La vida tiene formas curiosas de acercarnos a las personas, de ponernos en el lugar y momentos adecuados. A veces, cosas que llevamos con nosotros no cobran sentido hasta que conocemos a alguien más.
Una vez, alguien que estuvo en mi vida poco tiempo me escribió un recordatorio en un cuaderno delgado con una portada rosada y abollada por tantos viajes y recorridos interminables por la ciudad. Lo abrí y leí con el temor de su huella allí: “cual sea la razón por la que nuestros caminos cruzaron, siempre será perfecta.”
La sensación de que nuestros caminos estaban ya destinados a separarse otra vez, me llenó con el sólo hecho de leer su declaración por escrito. Tras su marcha, sus palabras se quedaron conmigo, y ahora las cargo como un talismán en mi mochila cada vez que salgo de casa a caminar. No fue hasta que conocí a Jorge que realmente pude entender estas palabras que siempre me acompañan en las calles.

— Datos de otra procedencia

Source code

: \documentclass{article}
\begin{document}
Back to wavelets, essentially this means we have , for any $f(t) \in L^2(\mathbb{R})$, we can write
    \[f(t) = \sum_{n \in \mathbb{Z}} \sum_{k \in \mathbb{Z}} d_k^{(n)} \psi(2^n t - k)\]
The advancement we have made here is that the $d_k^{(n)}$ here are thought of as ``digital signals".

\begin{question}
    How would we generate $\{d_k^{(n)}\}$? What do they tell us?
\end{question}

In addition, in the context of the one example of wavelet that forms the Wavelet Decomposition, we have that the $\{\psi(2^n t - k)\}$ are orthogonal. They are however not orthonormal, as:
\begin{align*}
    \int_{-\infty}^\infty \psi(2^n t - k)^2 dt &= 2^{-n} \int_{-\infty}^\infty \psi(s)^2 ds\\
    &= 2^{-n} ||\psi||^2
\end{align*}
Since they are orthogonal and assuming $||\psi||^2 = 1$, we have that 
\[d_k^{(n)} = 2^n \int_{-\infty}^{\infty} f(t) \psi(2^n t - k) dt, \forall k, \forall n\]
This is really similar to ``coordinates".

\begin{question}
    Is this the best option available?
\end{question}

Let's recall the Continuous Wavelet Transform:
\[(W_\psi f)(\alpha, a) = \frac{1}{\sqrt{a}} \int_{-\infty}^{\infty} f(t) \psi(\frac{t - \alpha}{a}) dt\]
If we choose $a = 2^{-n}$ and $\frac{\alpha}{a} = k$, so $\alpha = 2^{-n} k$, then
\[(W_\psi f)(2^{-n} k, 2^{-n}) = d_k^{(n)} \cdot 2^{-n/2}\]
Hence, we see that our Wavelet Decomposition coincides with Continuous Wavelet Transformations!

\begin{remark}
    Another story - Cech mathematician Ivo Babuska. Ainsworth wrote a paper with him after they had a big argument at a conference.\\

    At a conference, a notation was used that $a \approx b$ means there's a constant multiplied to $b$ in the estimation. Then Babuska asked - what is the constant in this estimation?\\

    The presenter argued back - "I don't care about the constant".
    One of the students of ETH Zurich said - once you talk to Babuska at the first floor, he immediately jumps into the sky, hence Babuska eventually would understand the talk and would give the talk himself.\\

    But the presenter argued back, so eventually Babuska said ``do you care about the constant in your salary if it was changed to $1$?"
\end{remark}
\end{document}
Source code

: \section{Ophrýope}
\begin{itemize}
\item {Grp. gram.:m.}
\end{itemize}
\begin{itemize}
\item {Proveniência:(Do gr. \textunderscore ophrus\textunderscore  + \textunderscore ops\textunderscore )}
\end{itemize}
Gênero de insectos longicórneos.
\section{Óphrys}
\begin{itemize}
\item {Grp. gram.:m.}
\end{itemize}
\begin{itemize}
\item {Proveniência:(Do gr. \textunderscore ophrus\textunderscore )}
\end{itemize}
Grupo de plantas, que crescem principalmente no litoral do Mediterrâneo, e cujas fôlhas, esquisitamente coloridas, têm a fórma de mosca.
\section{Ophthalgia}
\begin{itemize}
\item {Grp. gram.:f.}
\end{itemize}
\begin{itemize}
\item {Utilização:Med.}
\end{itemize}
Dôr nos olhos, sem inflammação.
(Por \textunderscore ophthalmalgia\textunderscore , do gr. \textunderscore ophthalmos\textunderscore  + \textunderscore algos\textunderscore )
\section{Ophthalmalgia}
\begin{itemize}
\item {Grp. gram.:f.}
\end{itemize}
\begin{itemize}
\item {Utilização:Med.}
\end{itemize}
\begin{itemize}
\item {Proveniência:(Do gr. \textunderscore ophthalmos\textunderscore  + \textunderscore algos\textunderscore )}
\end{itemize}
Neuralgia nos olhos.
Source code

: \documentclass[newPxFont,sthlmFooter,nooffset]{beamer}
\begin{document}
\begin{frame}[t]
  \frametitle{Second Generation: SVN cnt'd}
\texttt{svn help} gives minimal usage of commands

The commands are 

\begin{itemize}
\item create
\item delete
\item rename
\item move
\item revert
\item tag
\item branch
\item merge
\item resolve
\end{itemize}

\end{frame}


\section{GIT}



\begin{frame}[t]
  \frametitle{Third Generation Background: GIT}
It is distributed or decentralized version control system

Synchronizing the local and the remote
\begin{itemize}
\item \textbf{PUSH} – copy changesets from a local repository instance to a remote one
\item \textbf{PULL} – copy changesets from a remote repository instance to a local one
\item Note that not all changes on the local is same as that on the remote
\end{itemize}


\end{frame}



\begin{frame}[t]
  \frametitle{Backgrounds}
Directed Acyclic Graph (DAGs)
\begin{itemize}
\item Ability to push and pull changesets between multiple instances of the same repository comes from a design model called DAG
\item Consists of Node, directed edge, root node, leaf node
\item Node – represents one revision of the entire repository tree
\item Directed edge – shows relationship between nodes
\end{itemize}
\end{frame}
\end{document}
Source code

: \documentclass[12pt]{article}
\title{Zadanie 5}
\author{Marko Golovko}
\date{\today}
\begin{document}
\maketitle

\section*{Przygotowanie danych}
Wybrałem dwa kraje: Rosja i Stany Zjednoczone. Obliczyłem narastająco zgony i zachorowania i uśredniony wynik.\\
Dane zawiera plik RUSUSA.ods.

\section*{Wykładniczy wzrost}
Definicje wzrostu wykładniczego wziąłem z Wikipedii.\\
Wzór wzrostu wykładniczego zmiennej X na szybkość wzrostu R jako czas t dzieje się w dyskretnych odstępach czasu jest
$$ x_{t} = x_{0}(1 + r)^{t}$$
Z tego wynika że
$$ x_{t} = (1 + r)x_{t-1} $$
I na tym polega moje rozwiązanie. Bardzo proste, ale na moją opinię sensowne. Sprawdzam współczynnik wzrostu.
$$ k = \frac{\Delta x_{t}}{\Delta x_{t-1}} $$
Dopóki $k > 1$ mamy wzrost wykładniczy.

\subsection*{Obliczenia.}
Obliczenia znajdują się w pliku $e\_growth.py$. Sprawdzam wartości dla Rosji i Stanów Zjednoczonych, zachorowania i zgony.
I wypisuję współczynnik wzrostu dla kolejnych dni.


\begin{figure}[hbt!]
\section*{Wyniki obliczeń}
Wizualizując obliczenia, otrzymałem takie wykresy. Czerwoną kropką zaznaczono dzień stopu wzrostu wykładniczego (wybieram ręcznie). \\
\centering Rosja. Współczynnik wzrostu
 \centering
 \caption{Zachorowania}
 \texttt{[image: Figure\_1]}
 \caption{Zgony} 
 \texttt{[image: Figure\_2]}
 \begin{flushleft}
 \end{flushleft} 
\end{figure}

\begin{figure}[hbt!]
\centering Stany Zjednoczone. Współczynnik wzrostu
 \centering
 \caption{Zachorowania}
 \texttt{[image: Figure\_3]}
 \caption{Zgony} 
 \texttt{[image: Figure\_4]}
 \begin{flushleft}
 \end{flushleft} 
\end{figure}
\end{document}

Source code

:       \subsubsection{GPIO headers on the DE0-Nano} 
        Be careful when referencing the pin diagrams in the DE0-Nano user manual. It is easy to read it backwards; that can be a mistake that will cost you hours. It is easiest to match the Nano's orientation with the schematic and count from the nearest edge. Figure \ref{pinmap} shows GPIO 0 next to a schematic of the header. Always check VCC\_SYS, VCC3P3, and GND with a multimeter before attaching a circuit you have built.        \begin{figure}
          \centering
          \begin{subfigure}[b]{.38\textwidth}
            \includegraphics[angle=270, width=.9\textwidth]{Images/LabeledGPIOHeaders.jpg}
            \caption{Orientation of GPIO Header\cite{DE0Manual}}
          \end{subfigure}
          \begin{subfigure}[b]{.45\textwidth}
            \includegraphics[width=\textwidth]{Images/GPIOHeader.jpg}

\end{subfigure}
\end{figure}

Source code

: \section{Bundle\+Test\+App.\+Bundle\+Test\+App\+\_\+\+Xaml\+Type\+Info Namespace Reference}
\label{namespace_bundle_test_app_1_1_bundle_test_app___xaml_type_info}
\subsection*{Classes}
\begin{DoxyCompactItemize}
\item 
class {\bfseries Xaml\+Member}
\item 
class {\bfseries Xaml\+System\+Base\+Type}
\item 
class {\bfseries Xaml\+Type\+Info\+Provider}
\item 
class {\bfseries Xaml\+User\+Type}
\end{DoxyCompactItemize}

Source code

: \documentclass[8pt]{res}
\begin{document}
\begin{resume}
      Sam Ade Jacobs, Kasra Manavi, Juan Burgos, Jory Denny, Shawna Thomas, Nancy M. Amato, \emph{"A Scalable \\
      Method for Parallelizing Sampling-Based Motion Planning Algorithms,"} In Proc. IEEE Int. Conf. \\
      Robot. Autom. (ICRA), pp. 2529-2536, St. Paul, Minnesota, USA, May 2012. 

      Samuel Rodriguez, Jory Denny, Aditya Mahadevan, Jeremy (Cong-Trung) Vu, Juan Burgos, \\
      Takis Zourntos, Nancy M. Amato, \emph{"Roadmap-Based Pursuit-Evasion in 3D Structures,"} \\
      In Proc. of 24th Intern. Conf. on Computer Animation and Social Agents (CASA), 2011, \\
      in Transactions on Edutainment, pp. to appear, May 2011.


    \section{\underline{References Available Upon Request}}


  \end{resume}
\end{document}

El arte de caminar y ser buen caminante se debe practicar con la idea de que hay muchos caminantes en un sinfín de caminos paralelos al tuyo. Pensar en el oficio de un caminante así en la Ciudad de México es fácil de imaginar, basta con la experiencia de un recorrido de diez minutos en pleno Centro, durante la tarde de cualquier fin de semana, y más aún en época navideña. Uno se ahoga en las posibilidades de las tragedias personales y dramas familiares a plena vista. Todos son caminantes en caminos paralelos hasta que su camino y el mío perfectamente se crucen.
Un hombre viejo con su ojo derecho cerrado y una medalla de algún santo colgada en su cuello se acercó sin reservas a mi mesa en el patio de comidas de un centro comercial anodino cerca de la Alameda Central. Se sentó junto a mí, a disfrutar su helado con topping de cajeta, mientras yo ingería voraz mi hamburguesa y papas fritas después de casi seis horas de caminar sin parar. Una vez que él se sentó, frené mi fervor gastronómico, primero, porque no quería parecer una loca -la que definitivamente soy- y segundo, porque sentí que dos almas solitarias se acababan de encontrar; y qué menos que prestar atención.
Jorge sabía platicar muy bien con esas otras personas de quienes percibía su soledad, esas-otras-personas como yo. Cuando se enteró de que era extranjera, empezó a platicar sobre Colorado Springs, un lugar que le dije de antemano que no conocía, pero no le importó porque, según él, yo conocía Cuernavaca, y Colorado Springs es exactamente igual que Cuernavaca.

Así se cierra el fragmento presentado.